### AVAILABLE DATA
━━━━━━━━━━━━━━━━

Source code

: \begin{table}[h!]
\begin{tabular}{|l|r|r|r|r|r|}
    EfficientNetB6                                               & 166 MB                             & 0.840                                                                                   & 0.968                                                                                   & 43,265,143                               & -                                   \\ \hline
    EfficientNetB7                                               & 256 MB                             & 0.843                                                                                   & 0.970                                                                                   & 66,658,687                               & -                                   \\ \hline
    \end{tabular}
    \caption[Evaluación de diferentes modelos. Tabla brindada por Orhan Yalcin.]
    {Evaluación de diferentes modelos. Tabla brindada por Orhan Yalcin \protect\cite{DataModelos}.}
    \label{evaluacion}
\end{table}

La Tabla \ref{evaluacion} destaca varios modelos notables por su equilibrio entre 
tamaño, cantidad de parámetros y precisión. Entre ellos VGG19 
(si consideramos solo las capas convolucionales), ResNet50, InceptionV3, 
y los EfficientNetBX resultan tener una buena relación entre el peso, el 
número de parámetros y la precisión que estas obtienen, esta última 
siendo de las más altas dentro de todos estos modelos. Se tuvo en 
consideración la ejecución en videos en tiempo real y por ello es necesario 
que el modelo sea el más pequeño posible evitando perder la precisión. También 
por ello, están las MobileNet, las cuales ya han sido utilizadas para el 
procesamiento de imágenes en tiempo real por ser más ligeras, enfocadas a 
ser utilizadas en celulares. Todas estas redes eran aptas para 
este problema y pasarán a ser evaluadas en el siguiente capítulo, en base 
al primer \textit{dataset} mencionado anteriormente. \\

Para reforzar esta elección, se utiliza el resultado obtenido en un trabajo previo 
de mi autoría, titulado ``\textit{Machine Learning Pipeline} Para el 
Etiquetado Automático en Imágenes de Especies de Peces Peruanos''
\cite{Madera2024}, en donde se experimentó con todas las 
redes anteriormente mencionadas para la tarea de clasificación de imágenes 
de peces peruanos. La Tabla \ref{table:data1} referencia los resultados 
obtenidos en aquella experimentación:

━━━━━━━━━━━━━━━━

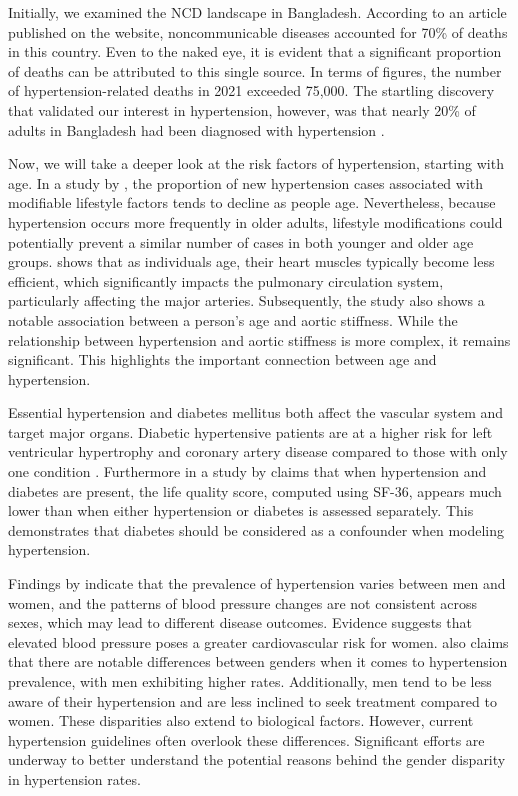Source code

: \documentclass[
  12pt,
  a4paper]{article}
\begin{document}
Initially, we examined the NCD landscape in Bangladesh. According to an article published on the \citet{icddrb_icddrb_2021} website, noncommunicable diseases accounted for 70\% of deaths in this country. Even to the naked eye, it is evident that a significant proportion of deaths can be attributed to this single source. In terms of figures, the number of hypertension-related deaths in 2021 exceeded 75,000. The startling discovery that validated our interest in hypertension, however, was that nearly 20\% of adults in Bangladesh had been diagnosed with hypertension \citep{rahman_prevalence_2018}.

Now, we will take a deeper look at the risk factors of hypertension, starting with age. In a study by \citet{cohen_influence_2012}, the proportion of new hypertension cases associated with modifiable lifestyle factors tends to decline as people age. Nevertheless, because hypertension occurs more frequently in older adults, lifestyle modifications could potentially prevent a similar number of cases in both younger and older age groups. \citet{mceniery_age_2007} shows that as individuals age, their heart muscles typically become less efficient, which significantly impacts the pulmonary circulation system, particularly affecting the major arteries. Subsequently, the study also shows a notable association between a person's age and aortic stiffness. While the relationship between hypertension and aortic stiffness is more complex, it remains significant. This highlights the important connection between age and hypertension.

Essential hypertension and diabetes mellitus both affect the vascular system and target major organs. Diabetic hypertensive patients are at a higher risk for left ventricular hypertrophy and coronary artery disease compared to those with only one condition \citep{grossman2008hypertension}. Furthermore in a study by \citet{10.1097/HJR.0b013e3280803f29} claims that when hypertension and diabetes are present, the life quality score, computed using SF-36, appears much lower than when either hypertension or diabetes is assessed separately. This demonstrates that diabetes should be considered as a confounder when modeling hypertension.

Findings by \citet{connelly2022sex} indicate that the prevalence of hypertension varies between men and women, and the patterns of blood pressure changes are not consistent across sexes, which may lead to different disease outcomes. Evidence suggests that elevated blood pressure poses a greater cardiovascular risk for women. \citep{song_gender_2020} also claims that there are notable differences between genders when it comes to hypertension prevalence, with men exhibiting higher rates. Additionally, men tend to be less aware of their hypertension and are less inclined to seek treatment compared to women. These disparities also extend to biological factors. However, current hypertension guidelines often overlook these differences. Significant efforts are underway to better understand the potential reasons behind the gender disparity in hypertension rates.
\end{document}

━━━━━━━━━━━━━━━━

### PROBLEM TO SOLVE
From the line containing "que el modelo" down to the line containing "este problema y" in the material above, reproduce every line exactly, including the two end lines.

### WRITTEN ANSWER
que el modelo sea el más pequeño posible evitando perder la precisión. También 
por ello, están las MobileNet, las cuales ya han sido utilizadas para el 
procesamiento de imágenes en tiempo real por ser más ligeras, enfocadas a 
ser utilizadas en celulares. Todas estas redes eran aptas para 
este problema y pasarán a ser evaluadas en el siguiente capítulo, en base 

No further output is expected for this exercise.